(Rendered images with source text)
□ □ □ □ □ □ □

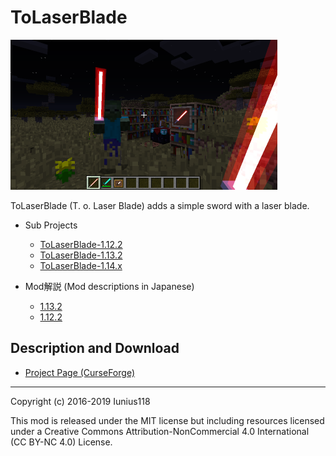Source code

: # ToLaserBlade

[<img src="docs/img/tolaserblade_1.png" title="The Laser Blade" width="427">](docs/img/tolaserblade_1.png)

ToLaserBlade (T. o. Laser Blade) adds a simple sword with a laser blade.

- Sub Projects
  - [ToLaserBlade-1.12.2](https://github.com/Iunius118/ToLaserBlade-1.12.2)
  - [ToLaserBlade-1.13.2](https://github.com/Iunius118/ToLaserBlade-1.13.2)
  - [ToLaserBlade-1.14.x](https://github.com/Iunius118/ToLaserBlade-1.14.x)

- Mod解説 (Mod descriptions in Japanese)

  - [1.13.2](docs/recipes_ja.md)
  - [1.12.2](docs/recipes_1.12.2_ja.md)

## Description and Download

- [Project Page (CurseForge)](https://minecraft.curseforge.com/projects/tolaserblade)

---
Copyright (c) 2016-2019 Iunius118

This mod is released under the MIT license but including resources licensed under a Creative Commons Attribution-NonCommercial 4.0 International (CC BY-NC 4.0) License.
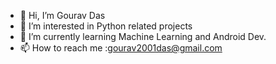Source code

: - 👋 Hi, I’m Gourav Das
- 👀 I’m interested in Python related projects
- 🌱 I’m currently learning Machine Learning and Android Dev.
- 📫 How to reach me :gourav2001das@gmail.com

<!---
gouravcyber/gouravcyber is a ✨ special ✨ repository because its `README.md` (this file) appears on your GitHub profile.
You can click the Preview link to take a look at your changes.
--->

□ □ □ □ □ □ □

● WORK TO BE COMPLETED
Each line of the data in which the string "your" appears needs to be copied.

● EXERCISE SOLUTION
gouravcyber/gouravcyber is a ✨ special ✨ repository because its `README.md` (this file) appears on your GitHub profile.
You can click the Preview link to take a look at your changes.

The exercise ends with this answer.